** What the task asks **
Among the entries, find the lines with the string "occurred" and copy them.

*** Provided information Section Begins ***

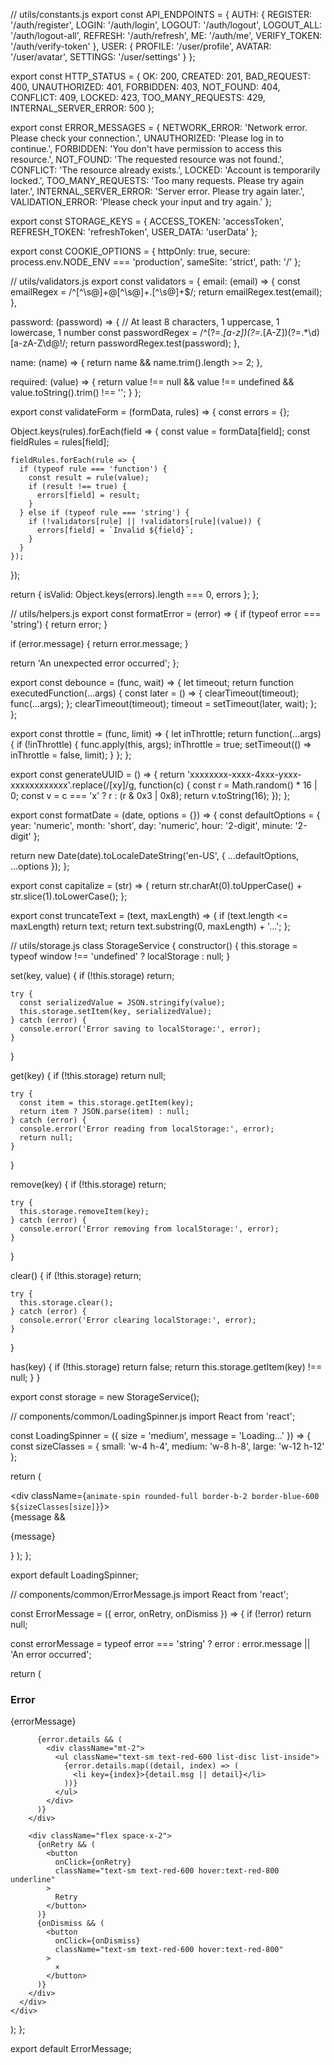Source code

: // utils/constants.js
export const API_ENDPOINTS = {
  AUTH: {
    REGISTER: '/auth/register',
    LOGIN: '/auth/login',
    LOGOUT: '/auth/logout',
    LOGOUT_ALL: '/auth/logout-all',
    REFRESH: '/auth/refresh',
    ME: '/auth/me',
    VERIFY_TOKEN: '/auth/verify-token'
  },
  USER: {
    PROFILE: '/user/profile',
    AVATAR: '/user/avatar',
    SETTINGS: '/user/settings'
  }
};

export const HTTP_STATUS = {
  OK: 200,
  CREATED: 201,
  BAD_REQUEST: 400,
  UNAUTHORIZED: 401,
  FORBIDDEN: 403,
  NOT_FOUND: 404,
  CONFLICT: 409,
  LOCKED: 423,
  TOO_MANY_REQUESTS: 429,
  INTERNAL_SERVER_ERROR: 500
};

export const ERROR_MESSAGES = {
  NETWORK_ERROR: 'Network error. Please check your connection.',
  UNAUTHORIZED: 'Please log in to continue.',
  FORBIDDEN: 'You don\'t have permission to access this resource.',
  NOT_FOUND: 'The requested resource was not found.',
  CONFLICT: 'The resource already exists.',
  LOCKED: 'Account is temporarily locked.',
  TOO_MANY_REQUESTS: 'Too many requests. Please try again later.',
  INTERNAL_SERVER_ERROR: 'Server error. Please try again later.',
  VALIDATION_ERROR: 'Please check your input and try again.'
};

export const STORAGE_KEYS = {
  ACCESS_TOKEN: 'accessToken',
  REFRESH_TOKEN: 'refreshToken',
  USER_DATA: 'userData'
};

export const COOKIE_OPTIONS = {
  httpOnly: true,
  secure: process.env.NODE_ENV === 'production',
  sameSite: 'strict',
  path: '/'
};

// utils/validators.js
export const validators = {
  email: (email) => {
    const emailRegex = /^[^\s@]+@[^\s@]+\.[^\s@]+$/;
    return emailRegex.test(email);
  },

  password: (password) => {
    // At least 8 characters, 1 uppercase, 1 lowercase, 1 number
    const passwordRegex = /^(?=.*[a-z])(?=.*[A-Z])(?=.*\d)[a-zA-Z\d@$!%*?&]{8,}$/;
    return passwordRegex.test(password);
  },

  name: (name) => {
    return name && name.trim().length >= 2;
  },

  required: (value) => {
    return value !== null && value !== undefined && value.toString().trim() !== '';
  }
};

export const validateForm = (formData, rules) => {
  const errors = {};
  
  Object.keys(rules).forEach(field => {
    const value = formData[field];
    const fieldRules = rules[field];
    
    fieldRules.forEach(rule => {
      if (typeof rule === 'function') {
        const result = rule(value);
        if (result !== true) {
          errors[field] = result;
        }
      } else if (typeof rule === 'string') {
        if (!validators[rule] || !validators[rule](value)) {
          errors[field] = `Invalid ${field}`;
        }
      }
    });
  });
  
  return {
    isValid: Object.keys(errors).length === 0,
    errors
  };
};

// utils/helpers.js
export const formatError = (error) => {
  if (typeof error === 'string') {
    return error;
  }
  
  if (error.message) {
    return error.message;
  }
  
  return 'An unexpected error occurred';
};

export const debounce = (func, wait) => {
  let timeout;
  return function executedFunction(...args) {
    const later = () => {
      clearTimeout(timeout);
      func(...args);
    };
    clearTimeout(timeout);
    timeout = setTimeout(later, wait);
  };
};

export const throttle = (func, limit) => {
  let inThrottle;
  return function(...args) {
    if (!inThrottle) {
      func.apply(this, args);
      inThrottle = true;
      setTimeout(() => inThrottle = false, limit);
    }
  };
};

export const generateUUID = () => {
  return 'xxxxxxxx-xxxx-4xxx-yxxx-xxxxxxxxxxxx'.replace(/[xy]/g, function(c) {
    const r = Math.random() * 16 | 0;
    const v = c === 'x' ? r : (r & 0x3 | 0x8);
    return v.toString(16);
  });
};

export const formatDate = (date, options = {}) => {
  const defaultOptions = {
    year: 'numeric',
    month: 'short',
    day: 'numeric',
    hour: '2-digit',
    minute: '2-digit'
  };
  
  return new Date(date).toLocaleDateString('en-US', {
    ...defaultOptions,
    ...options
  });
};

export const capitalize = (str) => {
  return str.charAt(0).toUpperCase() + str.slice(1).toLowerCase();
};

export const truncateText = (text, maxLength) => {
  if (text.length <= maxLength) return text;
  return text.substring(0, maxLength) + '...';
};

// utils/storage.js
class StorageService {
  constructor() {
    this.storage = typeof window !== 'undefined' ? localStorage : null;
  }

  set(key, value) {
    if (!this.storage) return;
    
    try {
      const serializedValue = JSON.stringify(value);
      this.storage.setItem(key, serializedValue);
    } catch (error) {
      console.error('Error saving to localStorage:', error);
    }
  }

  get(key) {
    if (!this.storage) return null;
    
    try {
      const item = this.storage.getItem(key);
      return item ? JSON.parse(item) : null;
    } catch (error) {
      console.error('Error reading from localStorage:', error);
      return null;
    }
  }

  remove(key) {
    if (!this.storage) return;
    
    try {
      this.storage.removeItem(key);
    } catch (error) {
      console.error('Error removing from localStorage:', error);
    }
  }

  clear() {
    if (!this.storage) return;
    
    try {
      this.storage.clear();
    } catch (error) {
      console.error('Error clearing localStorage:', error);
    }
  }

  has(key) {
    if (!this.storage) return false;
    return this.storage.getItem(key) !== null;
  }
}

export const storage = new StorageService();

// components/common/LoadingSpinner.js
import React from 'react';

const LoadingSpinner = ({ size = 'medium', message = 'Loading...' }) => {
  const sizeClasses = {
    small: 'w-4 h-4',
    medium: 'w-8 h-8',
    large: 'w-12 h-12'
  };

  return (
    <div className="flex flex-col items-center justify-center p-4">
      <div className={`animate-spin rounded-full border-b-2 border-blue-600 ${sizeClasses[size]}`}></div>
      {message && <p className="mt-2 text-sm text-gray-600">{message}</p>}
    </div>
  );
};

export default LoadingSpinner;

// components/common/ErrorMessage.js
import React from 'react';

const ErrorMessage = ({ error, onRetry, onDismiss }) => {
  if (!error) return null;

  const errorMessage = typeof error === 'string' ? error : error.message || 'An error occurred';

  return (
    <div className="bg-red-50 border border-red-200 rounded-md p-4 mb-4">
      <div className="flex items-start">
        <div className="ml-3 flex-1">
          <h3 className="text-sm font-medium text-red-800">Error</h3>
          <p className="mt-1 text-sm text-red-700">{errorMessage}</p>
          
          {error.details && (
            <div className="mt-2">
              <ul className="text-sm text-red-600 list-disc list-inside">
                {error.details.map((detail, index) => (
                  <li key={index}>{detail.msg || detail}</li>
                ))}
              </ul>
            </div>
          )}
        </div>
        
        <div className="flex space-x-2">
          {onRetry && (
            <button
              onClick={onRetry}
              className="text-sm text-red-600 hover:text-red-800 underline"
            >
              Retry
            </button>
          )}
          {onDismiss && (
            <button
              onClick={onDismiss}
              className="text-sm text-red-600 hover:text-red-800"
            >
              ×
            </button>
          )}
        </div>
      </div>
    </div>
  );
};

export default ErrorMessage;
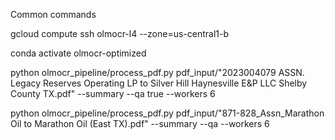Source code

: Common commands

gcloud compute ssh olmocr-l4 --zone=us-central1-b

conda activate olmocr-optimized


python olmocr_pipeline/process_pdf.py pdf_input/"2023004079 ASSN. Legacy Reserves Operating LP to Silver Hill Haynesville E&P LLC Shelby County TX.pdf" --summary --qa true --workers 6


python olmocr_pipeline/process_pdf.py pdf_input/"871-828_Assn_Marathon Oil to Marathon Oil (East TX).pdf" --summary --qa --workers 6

*** Provided information Section Ends ***
*** Provided information Section Begins ***

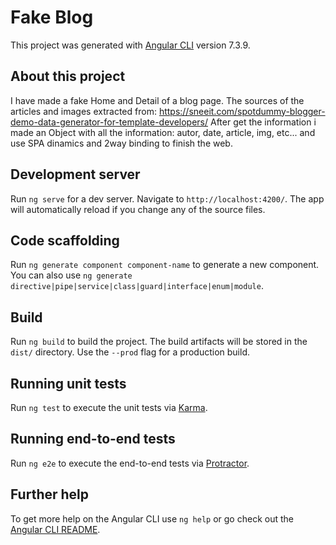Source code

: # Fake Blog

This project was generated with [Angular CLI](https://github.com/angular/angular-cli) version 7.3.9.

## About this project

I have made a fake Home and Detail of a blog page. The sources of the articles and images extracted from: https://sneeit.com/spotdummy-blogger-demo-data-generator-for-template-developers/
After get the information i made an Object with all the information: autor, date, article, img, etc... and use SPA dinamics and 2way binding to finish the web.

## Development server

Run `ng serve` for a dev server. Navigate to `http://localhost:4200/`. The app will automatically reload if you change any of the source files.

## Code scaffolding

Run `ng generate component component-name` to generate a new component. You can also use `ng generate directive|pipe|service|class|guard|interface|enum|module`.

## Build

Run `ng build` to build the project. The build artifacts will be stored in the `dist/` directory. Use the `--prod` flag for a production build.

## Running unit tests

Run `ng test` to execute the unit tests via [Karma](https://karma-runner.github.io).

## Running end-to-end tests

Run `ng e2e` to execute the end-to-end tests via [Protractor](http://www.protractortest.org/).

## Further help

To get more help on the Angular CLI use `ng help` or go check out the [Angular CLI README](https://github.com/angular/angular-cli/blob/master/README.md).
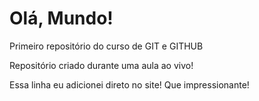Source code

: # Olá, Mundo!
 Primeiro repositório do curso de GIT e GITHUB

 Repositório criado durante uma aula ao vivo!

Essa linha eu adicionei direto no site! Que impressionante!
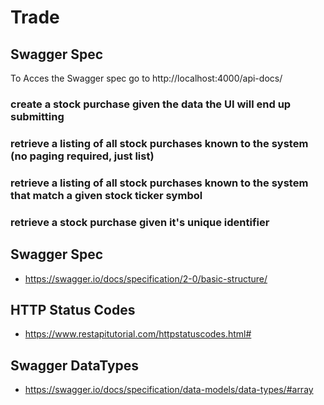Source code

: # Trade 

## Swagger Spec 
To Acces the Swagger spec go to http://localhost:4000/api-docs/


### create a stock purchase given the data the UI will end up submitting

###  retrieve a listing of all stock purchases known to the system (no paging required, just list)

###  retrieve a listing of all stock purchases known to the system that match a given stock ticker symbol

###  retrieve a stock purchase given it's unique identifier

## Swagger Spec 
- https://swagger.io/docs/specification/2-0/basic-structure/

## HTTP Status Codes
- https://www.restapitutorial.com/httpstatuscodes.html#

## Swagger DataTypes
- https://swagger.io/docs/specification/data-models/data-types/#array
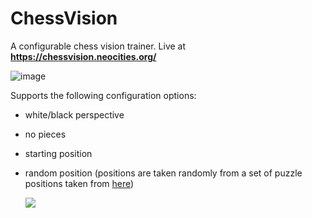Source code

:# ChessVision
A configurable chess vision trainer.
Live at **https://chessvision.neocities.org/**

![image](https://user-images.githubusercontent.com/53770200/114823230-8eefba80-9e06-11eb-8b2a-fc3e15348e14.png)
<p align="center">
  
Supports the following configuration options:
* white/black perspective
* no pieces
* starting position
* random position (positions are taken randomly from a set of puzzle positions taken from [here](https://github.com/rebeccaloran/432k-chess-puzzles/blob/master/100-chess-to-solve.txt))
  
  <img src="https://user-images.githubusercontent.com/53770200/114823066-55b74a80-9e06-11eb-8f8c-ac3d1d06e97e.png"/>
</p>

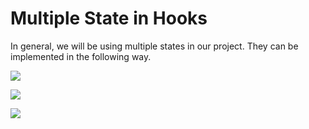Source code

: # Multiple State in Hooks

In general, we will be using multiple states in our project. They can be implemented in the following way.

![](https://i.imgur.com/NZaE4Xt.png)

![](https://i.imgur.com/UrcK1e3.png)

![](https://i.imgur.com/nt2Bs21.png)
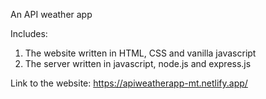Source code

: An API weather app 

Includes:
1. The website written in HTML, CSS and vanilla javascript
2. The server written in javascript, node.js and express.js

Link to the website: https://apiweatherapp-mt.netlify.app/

*** Provided information Section Ends ***

** Task response **
  return 'An unexpected error occurred';
  const errorMessage = typeof error === 'string' ? error : error.message || 'An error occurred';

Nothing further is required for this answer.